The district’s long term plan revolves largely around the development of a “south campus” that would house an Early Learning Services facility, a recreational facility and eventually, a new elementary school.
A new, two-story elementary school building, which is not a part of this year’s proposed referendum, is estimated to cost $42.7 million.
The south campus is a 40-acre lot of farmland at 940 Broadway St. S, just south of town. The land was purchased by the school district in July 2016 at a cost of $1.025 million using certificates of participation. The loan is paid back using annual capital allocations, $1,400 monthly rent from the house that sits on that property and a crop land lease of $200 per acre annually.
One of the key priorities in future development is freeing up space in the elementary school. Approval of the second question would allow the district to move early learning services out of the elementary school and into a new building on the south campus.
The $8.5 million building would house Kids Company (a before-and after-school program) and other pre-K programs. The district said community education offerings for K-4 are currently limited due to space constraints.
The elementary school would undergo $6.3 million in classroom, infrastructure and cosmetic renovations. An additional $700,000 would go toward expanding the cafeteria by downsizing the gym and turning it into a multi-purpose room. A new elementary gym would be added onto the school for an estimated $2.1 million.
District officials say the current elementary layout limits shared teaching and learning spaces and has inadequate kitchen facilities, gym space and cafeteria space. The school also lacks a loading dock. The long-term plan, after a new elementary school is built, is to turn the current building into a community space that would include district offices, health services, community education and Summit Academy programming (high school level professional studies courses that combine cross-curricular and real-world learning).

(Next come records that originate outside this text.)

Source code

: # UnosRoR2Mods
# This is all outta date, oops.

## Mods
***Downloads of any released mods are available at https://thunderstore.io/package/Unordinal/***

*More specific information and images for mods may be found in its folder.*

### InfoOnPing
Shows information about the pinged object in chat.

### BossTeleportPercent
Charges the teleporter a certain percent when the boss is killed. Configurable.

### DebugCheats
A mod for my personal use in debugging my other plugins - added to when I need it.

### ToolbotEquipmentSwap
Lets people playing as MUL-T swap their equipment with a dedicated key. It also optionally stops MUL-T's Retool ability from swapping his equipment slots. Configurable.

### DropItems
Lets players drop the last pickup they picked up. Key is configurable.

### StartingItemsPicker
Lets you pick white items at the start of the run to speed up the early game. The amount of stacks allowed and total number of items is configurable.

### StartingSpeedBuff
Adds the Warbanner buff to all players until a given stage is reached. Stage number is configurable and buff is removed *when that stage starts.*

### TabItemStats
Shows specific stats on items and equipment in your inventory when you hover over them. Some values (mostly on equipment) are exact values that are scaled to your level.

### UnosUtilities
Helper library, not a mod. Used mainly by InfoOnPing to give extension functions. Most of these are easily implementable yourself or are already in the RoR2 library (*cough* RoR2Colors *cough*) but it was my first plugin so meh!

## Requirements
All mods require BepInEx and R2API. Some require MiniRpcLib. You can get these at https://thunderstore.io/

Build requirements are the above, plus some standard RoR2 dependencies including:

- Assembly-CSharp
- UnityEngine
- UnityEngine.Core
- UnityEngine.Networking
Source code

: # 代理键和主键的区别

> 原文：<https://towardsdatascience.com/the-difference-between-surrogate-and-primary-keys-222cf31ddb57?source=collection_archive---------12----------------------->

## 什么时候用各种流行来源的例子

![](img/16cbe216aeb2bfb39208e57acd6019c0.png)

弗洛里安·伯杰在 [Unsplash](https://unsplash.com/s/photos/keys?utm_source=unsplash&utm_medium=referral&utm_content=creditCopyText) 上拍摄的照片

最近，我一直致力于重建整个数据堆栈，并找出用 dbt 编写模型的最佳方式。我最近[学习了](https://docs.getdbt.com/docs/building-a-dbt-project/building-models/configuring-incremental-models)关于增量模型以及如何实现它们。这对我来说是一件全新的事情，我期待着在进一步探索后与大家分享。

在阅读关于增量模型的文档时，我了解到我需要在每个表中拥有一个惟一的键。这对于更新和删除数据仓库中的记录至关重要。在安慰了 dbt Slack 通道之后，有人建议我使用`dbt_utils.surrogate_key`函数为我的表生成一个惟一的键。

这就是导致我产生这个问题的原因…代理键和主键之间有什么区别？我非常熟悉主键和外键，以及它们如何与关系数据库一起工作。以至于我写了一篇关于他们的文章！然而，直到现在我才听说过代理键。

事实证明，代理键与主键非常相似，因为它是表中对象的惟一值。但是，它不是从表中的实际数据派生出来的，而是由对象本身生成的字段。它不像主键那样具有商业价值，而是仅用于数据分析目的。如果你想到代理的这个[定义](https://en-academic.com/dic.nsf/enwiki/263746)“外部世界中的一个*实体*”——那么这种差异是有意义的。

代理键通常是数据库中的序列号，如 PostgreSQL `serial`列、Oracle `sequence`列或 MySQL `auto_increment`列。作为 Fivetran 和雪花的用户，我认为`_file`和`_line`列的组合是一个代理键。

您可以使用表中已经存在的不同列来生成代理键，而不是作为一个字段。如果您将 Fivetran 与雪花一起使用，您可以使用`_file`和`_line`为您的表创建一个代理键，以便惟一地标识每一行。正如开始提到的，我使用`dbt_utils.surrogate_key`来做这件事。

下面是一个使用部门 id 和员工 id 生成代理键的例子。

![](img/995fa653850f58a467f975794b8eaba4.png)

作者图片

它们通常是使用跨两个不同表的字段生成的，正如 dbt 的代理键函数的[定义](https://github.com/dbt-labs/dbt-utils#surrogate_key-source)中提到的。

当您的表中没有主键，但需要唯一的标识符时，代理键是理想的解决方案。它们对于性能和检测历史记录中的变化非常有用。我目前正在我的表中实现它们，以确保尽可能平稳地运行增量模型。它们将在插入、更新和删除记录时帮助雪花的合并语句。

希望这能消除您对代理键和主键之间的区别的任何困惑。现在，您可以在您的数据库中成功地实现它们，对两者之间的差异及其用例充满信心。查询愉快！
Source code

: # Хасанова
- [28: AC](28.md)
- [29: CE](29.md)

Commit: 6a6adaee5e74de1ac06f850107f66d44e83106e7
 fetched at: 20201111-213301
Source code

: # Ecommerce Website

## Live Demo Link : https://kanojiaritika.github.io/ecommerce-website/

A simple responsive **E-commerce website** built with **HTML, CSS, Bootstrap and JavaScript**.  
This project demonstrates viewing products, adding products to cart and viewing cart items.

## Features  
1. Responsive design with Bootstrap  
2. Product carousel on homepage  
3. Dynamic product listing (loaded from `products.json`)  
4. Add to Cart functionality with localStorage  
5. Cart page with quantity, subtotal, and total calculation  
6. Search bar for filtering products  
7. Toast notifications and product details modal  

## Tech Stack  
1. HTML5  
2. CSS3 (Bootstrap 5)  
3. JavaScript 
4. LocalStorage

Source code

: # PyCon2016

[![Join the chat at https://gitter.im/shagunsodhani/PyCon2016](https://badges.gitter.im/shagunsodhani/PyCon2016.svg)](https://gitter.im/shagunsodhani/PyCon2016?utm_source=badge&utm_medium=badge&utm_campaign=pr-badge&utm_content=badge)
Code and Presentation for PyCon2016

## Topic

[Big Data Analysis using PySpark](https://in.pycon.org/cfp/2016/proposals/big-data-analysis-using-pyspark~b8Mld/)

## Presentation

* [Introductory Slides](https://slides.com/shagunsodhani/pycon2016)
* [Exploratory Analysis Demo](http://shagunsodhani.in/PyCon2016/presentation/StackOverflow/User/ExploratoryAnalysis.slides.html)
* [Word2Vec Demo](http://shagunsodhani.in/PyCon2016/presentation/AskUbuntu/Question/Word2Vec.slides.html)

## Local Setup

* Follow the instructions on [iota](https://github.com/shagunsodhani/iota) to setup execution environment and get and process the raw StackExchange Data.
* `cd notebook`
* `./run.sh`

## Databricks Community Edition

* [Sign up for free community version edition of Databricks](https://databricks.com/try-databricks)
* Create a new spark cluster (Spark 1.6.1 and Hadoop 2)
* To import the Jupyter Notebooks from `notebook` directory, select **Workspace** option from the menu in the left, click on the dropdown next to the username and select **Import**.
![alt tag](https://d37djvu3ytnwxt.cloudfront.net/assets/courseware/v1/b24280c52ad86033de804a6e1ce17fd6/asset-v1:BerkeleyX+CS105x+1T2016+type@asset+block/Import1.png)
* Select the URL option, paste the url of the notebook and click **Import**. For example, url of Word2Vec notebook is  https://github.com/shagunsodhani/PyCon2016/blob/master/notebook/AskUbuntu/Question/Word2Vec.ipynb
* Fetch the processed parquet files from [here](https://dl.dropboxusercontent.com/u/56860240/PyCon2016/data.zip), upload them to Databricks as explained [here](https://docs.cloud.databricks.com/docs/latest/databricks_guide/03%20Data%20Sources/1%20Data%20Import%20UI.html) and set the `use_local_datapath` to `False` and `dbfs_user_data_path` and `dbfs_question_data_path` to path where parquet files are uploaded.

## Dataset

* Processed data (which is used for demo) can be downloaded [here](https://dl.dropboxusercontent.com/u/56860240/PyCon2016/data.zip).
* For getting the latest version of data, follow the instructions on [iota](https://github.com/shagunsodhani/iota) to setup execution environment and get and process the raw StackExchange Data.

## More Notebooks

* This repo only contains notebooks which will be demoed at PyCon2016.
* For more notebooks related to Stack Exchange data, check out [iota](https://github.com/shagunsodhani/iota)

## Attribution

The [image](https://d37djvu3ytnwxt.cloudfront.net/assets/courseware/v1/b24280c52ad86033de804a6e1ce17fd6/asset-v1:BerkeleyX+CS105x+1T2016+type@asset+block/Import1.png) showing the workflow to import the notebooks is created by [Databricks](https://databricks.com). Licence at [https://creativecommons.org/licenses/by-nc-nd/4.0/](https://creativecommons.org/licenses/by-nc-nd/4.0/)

Another project is $3.6 million in high school renovations and construction of a STEAM lab. The lab would house high powered computers for computer aided drafting programs, 3D printers and a robotics lab and equipment. Other renovations would include moving the front office closer to the high school entrance to increase safety measures.
Another $1 million would be used to reconfigure school and CERC parking lots and road access. The district and Jordan City Council have agreed to partner on a $24,193 traffic management study that will analyze congestion, particularly during pickup and drop-off hours, along Sunset Drive and Aberdeen Avenue. The two parties have agreed to split the cost of the study.
Rounding out the first slate of projects, the district is looking to allocate $400,000 to build a parking lot along Hope Avenue and $800,000 to build a community recreation field on the south campus.
Approval of the third question would OK a $5.5 million high school auditorium renovation that would add 200 seats and update technology in the theater. Helgerson said the school needs special permission from the fire marshal to bring in additional seating for popular events like the spring pops concert.
A $9.3 million recreation building would be built on the south campus near the proposed early learning center. The building would consist of a large indoor facility with field turf with golf and archery simulator bays, a track and other amenities aimed at serving the entire community as an extension of the CERC. The facility would include field sports space for soccer, lacrosse, baseball, softball, track and field and football
District officials are also interested in developing partnerships and rental agreements with other school districts to potentially give students who want to play currently unavailable activities, like lacrosse and hockey, a partner.
If all three measures are approved, construction on the south campus would begin in April 2020 and June 2020 on the north campus. The last time the school district held a referendum was in March 2014 to secure funding for CERC and remodel the middle school.